In fact, translation memories are created by users. There are two ways of creating translation memories with the help of translation software: by way of interactive translation (building the translation memory while working on a translation assignment) and by post-translation alignment (a previously translated target text is aligned with its source text sentence by sentence, usually automatically, with minimal but usually necessary human intervention). Both of these ways of building a translation memory have their advantages and drawbacks to consider by the (future) user of the translation memory. A translation memory created through interactive translation is of higher quality, is more reliable but takes longer time to produce, whereas post-translation alignment produces a lower quality and less reliable translation memory, which needs to be carefully reviewed by future users for accuracy.

Another factor to consider in connection with the potential use of translation memories is that not all texts are suitable for processing with translation memories. Texts that are suitable for such processing are ones that contain internal repetitions (i.e. repetitions within the text to be translated), are revisions of previous texts (i.e. amended versions of earlier texts) or updates (i.e. the client makes changes to the text while the translation is being done). On the other hand, the use of translation memories, through their function of standardising target texts, could also be advantageous if the translator works for the same client, who has express wishes concerning the terminology to be used and has stylistic preferences.

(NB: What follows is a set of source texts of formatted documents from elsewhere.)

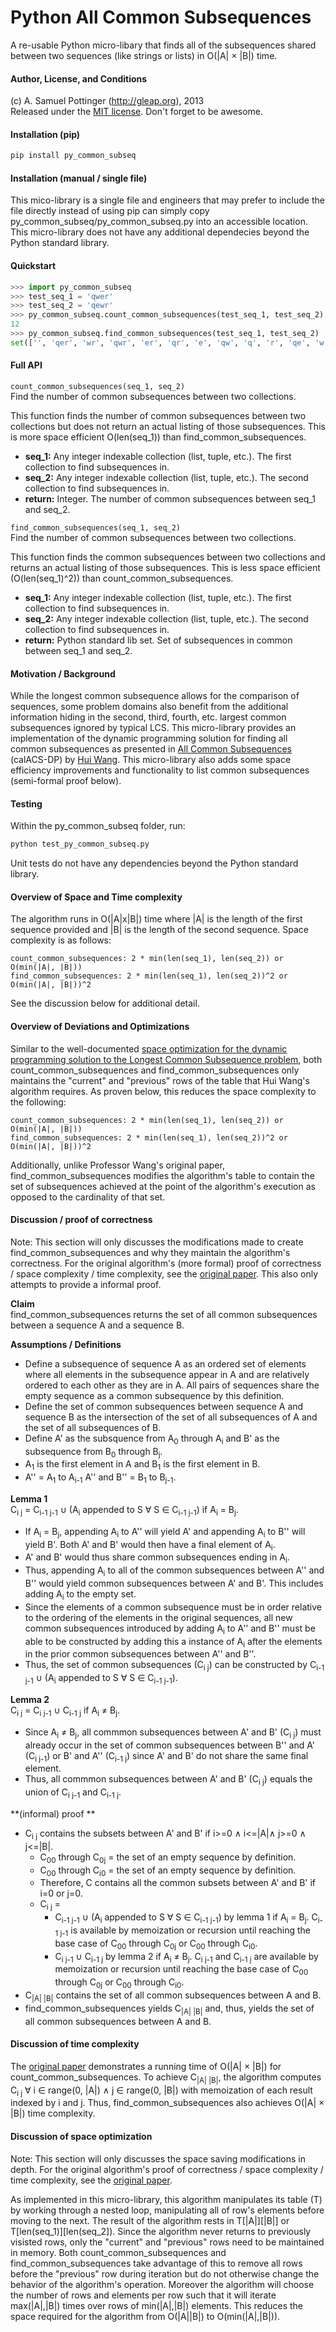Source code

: Python All Common Subsequences
==============================
A re-usable Python micro-libary that finds all of the subsequences shared between two sequences (like strings or lists) in O(|A| × |B|) time. 


#### Author, License, and Conditions  
(c) A. Samuel Pottinger (http://gleap.org), 2013  
Released under the [MIT license](http://opensource.org/licenses/MIT). Don't forget to be awesome.


#### Installation (pip)  
```bash
pip install py_common_subseq
```


#### Installation (manual / single file)  
This mico-library is a single file and engineers that may prefer to include the file directly instead of using pip can simply copy py_common_subseq/py_common_subseq.py into an accessible location. This micro-library does not have any additional dependecies beyond the Python standard library.


#### Quickstart  
```python
>>> import py_common_subseq
>>> test_seq_1 = 'qwer'
>>> test_seq_2 = 'qewr'
>>> py_common_subseq.count_common_subsequences(test_seq_1, test_seq_2)
12
>>> py_common_subseq.find_common_subsequences(test_seq_1, test_seq_2)
set(['', 'qer', 'wr', 'qwr', 'er', 'qr', 'e', 'qw', 'q', 'r', 'qe', 'w'])
```


#### Full API  
```count_common_subsequences(seq_1, seq_2)```   
Find the number of common subsequences between two collections.

This function finds the number of common subsequences between two
collections but does not return an actual listing of those subsequences.
This is more space efficient O(len(seq_1)) than find_common_subsequences.
 
 - **seq_1:** Any integer indexable collection (list, tuple, etc.). The first collection to find subsequences in.
 - **seq_2:** Any integer indexable collection (list, tuple, etc.). The second collection to find subsequences in.
 - **return:** Integer. The number of common subsequences between seq_1 and seq_2.


```find_common_subsequences(seq_1, seq_2)```  
Find the number of common subsequences between two collections.

This function finds the common subsequences between two collections and
returns an actual listing of those subsequences. This is less space
efficient (O(len(seq_1)^2)) than count_common_subsequences.
 
 - **seq_1:** Any integer indexable collection (list, tuple, etc.). The first collection to find subsequences in.
 - **seq_2:** Any integer indexable collection (list, tuple, etc.). The second collection to find subsequences in.
 - **return:** Python standard lib set. Set of subsequences in common between seq_1 and seq_2.


#### Motivation / Background  
While the longest common subsequence allows for the comparison of sequences, some problem domains also benefit from the additional information hiding in the second, third, fourth, etc. largest common subsequences ignored by typical LCS. This micro-library provides an implementation of the dynamic programming solution for finding all common subsequences as presented in [All Common Subsequences](http://dl.acm.org/citation.cfm?id=1625377) (calACS-DP) by [Hui Wang](http://www.ulster.ac.uk/staff/h.wang.html). This micro-library also adds some space efficiency improvements and functionality to list common subsequences (semi-formal proof below).


#### Testing  
Within the py_common_subseq folder, run:
```bash
python test_py_common_subseq.py
```
Unit tests do not have any dependencies beyond the Python standard library.


#### Overview of Space and Time complexity  
The algorithm runs in O(|A|x|B|) time where |A| is the length of the first sequence provided and |B| is the length of the second sequence. Space complexity is as follows: 
```
count_common_subsequences: 2 * min(len(seq_1), len(seq_2)) or O(min(|A|, |B|)) 
find_common_subsequences: 2 * min(len(seq_1), len(seq_2))^2 or O(min(|A|, |B|))^2
```
See the discussion below for additional detail.


#### Overview of Deviations and Optimizations  
Similar to the well-documented [space optimization for the dynamic programming solution to the Longest Common Subsequence problem](http://en.wikipedia.org/wiki/Longest_common_subsequence_problem#Reduce_the_required_space), both count_common_subsequences and find_common_subsequences only maintains the "current" and "previous" rows of the table that Hui Wang's algorithm requires. As proven below, this reduces the space complexity to the following:
```
count_common_subsequences: 2 * min(len(seq_1), len(seq_2)) or O(min(|A|, |B|)) 
find_common_subsequences: 2 * min(len(seq_1), len(seq_2))^2 or O(min(|A|, |B|))^2
```

Additionally, unlike Professor Wang's original paper, find_common_subsequences modifies the algorithm's table to contain the set of subsequences achieved at the point of the algorithm's execution as opposed to the cardinality of that set.


#### Discussion / proof of correctness  
Note: This section will only discusses the modifications made to create find_common_subsequences and why they maintain the algorithm's correctness. For the original algorithm's (more formal) proof of correctness / space complexity / time complexity, see the [original paper](http://dl.acm.org/citation.cfm?id=1625377). This also only attempts to provide a informal proof.

**Claim**  
find_common_subsequences returns the set of all common subsequences between a sequence A and a sequence B.

**Assumptions / Definitions**  
 - Define a subsequence of sequence A as an ordered set of elements where all elements in the subsequence appear in A and are relatively ordered to each other as they are in A. All pairs of sequences share the empty sequence as a common subsequence by this definition.
 - Define the set of common subsequences between sequence A and sequence B as the intersection of the set of all subsequences of A and the set of all subsequences of B.
 - Define A' as the subsquence from A<sub>0</sub> through A<sub>i</sub> and B' as the subsequence from B<sub>0</sub> through B<sub>j</sub>.
 - A<sub>1</sub> is the first element in A and B<sub>1</sub> is the first element in B.
 - A'' = A<sub>1</sub> to A<sub>i-1</sub> A'' and B'' = B<sub>1</sub> to B<sub>j-1</sub>.


**Lemma 1**  
C<sub>i j</sub> = C<sub>i-1 j-1</sub> ∪ (A<sub>i</sub> appended to S ∀ S ∈ C<sub>i-1 j-1</sub>) if A<sub>i</sub> = B<sub>j</sub>.  

 - If A<sub>i</sub> = B<sub>j</sub>, appending A<sub>i</sub> to A'' will yield A' and appending A<sub>i</sub> to B'' will yield B'. Both A' and B' would then have a final element of A<sub>i</sub>.
 - A' and B' would thus share common subsequences ending in A<sub>i</sub>.
 - Thus, appending A<sub>i</sub> to all of the common subsequences between A'' and B'' would yield common subsequences between A' and B'. This includes adding A<sub>i</sub> to the empty set.
 - Since the elements of a common subsequence must be in order relative to the ordering of the elements in the original sequences, all new common subsequences introduced by adding A<sub>i</sub> to A'' and B'' must be able to be constructed by adding this a instance of A<sub>i</sub> after the elements in the prior common subsequences between A'' and B''.
 - Thus, the set of common subsequences (C<sub>i j</sub>) can be constructed by C<sub>i-1 j-1</sub> ∪ (A<sub>i</sub> appended to S ∀ S ∈ C<sub>i-1 j-1</sub>).
 

**Lemma 2**  
C<sub>i j</sub> = C<sub>i j-1</sub> ∪ C<sub>i-1 j</sub> if A<sub>i</sub> ≠ B<sub>j</sub>.

 - Since A<sub>i</sub> ≠ B<sub>j</sub>, all commmon subsequences between A' and B' (C<sub>i j</sub>) must already occur in the set of common subsequences between B'' and A' (C<sub>i j-1</sub>) or B' and A'' (C<sub>i-1 j</sub>) since A' and B' do not share the same final element.
 - Thus, all commmon subsequences between A' and B' (C<sub>i j</sub>) equals the union of C<sub>i j-1</sub> and C<sub>i-1 j</sub>.
 
 
**(informal) proof **  
 - C<sub>i j</sub> contains the subsets between A' and B' if i>=0 ∧ i<=|A|∧ j>=0 ∧ j<=|B|.
   - C<sub>00</sub> through C<sub>0j</sub> = the set of an empty sequence by definition.
   - C<sub>00</sub> through C<sub>i0</sub> = the set of an empty sequence by definition.
   - Therefore, C contains all the common subsets between A' and B' if i=0 or j=0.
   - C<sub>i j</sub> = 
     - C<sub>i-1 j-1</sub> ∪ (A<sub>i</sub> appended to S ∀ S ∈ C<sub>i-1 j-1</sub>) by lemma 1 if A<sub>i</sub> = B<sub>j</sub>. C<sub>i-1 j-1</sub> is available by memoization or recursion until reaching the base case of C<sub>00</sub> through C<sub>0j</sub> or C<sub>00</sub> through C<sub>i0</sub>.
     - C<sub>i j-1</sub> ∪ C<sub>i-1 j</sub> by lemma 2 if A<sub>i</sub> ≠ B<sub>j</sub>. C<sub>i j-1</sub> and C<sub>i-1 j</sub> are available by memoization or recursion until reaching the base case of C<sub>00</sub> through C<sub>0j</sub> or C<sub>00</sub> through C<sub>i0</sub>.
 - C<sub>|A| |B|</sub> contains the set of all common subsequences between A and B.
 - find_common_subsequences yields C<sub>|A| |B|</sub> and, thus, yields the set of all common subsequences between A and B.


#### Discussion of time complexity  
The [original paper](http://dl.acm.org/citation.cfm?id=1625377) demonstrates a running time of O(|A| × |B|) for count_common_subsequences. To achieve C<sub>|A| |B|</sub>, the algorithm computes C<sub>i j</sub> ∀ i ∈ range(0, |A|) ∧ j ∈ range(0, |B|) with memoization of each result indexed by i and j. Thus, find_common_subsequences also achieves O(|A| × |B|) time complexity.


#### Discussion of space optimization  
Note: This section will only discusses the space saving modifications in depth. For the original algorithm's proof of correctness / space complexity / time complexity, see the [original paper](http://dl.acm.org/citation.cfm?id=1625377).

As implemented in this micro-library, this algorithm manipulates its table (T) by working through a nested loop, manipulating all of row's elements before moving to the next. The result of the algorithm rests in T[|A|][|B|] or T[len(seq_1)][len(seq_2]). Since the algorithm never returns to previously visisted rows, only the "current" and "previous" rows need to be maintained in memory. Both count_common_subsequences and find_common_subsequences take advantage of this to remove all rows before the "previous" row during iteration but do not otherwise change the behavior of the algorithm's operation. Moreover the algorithm will choose the number of rows and elements per row such that it will iterate max(|A|,|B|) times over rows of min(|A|,|B|) elements. This reduces the space required for the algorithm from O(|A||B|) to O(min(|A|,|B|)).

Finally, Chapter 5 discusses the benefits and drawbacks of using translation memories concerning the time invested, the quality of translation work produced, the electronic management of files and payment-related issues. The chapter also raises the theme of using other computer software in conjunction with translation memories and discusses translators’ economic considerations of purchasing a translation memory.

Chapter 6 briefly addresses the future of translation software and claims that translation is in fact increasingly seen as one part of the document-production process rather than being treated as a separate activity. This offers advantages for the translator and the client alike. One marked benefit could be the translator’s and the document producer’s closer cooperation on writing standards and guidelines concerning text production, which can greatly improve the quality of the resulting texts.

In her closing remarks, Bowker predicts that new types of translation commission (e.g. web page translation, etc.) will prompt new developments in translation technology (e.g. software that is capable of separating the text to be translated from tags in HTML format). These and other future or current developments are likely to include the integration of several translation tools into one software and such software will most probably support more languages and file formats than in the past. It should not be forgotten, nonetheless, that users (i.e. practising translators and translator trainees) must be properly trained to be able to use computer aided translation tools and that software developers should ideally work hand in hand with translator training institutions so that newer releases of translation software are capable of offering improved services, which can meet the challenges posed by contemporary translation commissions. Translation software development and the pedagogical issues related to it are a new research direction, which, in our understanding, has not yet been given the status it deserves in Translation Studies.

In conclusion, the volume described above provides an extensive, easy-to-follow and practical introduction to present-day computer technology used in translation. The book is a real eye-opener for both beginner and expert users of computer aided translation technology and translation educators alike. It comes with a complete list of further readings at the end of each chapter, a glossary, a list of commercially available computer aided translation tools and a list of references.